Further sign of UK property market cooling as price growth stalls
There is more evidence that the UK property market is not getting out of control with the latest data from Rightmove showing that asking prices are at a virtual standstill this month.
They increased by just 0.1%, or £272, month on month with more regions seeing a fall than an increase. Most notably London saw a fall of 0.5%.
According to Rightmove the figures shows that there are signs of a return to a more balanced markets in terms of supply and demand and the fall in London is a combination of buyer reluctance and a surge in new sellers with their numbers up 20% in the city.
It also says that many committed and motivated buyers have already bought, releasing some pent-up demand and contributing to a slowdown in buyer activity while prices in some areas, particularly London, may have hit an affordability cap.
An examination of the data since the start of the year shows that this is the first time that prices have slowed this year and while demand usually cools over the summer months, this marginal increase is below June’s 0.6% average over the last 10 years.

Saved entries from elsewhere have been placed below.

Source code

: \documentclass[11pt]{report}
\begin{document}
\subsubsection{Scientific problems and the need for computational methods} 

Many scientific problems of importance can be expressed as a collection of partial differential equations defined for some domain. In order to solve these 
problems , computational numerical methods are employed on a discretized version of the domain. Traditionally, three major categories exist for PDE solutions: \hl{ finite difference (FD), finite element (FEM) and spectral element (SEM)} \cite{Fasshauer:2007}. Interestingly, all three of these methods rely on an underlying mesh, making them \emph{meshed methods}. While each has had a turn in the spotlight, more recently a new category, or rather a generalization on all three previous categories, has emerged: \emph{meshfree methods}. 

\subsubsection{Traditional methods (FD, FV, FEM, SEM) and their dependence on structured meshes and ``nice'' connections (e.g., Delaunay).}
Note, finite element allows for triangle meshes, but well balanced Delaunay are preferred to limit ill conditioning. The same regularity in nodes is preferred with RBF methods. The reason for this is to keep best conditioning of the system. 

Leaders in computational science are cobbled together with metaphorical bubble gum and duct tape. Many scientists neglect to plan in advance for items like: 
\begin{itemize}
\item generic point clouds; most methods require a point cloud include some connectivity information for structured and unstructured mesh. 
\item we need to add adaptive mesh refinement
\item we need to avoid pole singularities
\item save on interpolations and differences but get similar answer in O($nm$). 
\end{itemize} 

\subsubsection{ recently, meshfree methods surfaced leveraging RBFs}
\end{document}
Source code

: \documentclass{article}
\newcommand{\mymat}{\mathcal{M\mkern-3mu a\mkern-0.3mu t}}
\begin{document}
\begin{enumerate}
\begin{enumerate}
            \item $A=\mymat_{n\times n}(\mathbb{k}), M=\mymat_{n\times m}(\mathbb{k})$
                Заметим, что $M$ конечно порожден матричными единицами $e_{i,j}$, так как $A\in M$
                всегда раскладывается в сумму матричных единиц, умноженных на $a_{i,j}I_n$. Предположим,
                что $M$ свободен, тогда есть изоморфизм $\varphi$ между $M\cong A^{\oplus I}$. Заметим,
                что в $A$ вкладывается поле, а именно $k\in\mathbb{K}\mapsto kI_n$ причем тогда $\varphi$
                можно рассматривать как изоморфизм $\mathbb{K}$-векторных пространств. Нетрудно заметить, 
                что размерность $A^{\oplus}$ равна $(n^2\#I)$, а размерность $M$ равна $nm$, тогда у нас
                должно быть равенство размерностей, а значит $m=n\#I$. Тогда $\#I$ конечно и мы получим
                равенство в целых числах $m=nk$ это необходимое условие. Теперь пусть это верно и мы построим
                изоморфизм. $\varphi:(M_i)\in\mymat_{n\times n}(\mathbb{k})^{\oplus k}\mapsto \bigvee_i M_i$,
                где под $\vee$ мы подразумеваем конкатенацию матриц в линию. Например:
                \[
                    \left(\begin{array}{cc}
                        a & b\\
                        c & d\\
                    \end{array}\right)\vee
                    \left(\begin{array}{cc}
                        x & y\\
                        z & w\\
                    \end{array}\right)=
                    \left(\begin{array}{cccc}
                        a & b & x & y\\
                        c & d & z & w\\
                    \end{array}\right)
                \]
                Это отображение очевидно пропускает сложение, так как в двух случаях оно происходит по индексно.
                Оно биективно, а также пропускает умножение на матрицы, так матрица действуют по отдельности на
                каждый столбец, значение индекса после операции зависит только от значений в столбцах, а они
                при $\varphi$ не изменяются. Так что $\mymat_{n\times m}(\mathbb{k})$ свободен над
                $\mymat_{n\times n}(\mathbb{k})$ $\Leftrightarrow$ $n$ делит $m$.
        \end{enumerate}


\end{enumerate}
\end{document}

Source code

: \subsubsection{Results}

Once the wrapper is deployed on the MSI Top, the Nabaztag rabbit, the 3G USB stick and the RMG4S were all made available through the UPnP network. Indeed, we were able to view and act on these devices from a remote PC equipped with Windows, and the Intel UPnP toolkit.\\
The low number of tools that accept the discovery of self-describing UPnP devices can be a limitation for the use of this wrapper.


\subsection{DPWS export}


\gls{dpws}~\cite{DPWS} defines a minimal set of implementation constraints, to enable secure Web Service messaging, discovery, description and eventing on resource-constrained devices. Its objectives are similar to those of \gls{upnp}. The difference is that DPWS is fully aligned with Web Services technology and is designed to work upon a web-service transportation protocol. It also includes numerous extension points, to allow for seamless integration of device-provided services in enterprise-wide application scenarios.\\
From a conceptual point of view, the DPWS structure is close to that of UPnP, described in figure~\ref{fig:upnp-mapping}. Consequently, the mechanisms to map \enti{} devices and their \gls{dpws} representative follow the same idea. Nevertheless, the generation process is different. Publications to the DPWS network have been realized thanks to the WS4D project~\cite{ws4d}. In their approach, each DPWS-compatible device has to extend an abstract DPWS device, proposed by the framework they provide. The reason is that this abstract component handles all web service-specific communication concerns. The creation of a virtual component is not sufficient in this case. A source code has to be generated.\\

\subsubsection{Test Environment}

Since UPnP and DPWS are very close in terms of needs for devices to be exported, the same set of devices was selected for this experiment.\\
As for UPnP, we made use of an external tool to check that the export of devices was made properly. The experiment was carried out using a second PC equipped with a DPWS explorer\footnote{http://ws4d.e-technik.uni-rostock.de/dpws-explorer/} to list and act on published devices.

‘The London market powers the rest of the UK but is starting to run out of steam. While the legacy of rises in central London continues to ripple out to its better value commuter belt, fuelling price increases in all southern regions, London itself is now marking time. It’s an example to the rest of the country of what happens when affordability and common sense get stretched too far,’ said Miles Shipside, Rightmove director and housing market analyst.
He also pointed out that the timing of the Mortgage Market Review, more property for sale in all regions, and a tail-off in pent-up buyer demand are alleviating some of the upwards price pressure.
‘This will come as a relief to the Governor of the Bank of England and the Financial Policy Committee, who have cited an overheating housing market as a serious threat to economic recovery and have further powers to use should it get out of hand,’ added Shipside.
He also pointed out that there are early signs of upwards price pressure being reduced by a better, albeit belated, balance between supply and demand. ‘Those buyers who are the first to react to an upturn often have nothing to sell, and there is a time lag before existing home owners are ready or able to commit to trade up, down or out in the marketplace,’ he said.
‘Better selling conditions in the first half of this year and increased confidence to take on the commitment of moving have finally unlocked more supply with new seller numbers up by an average of 9.6% year to date compared with 2013. All regions have also recorded a month on month increase in properties coming to market, with the capital seeing the largest jump in new sellers, up by 23.2%,’ he added.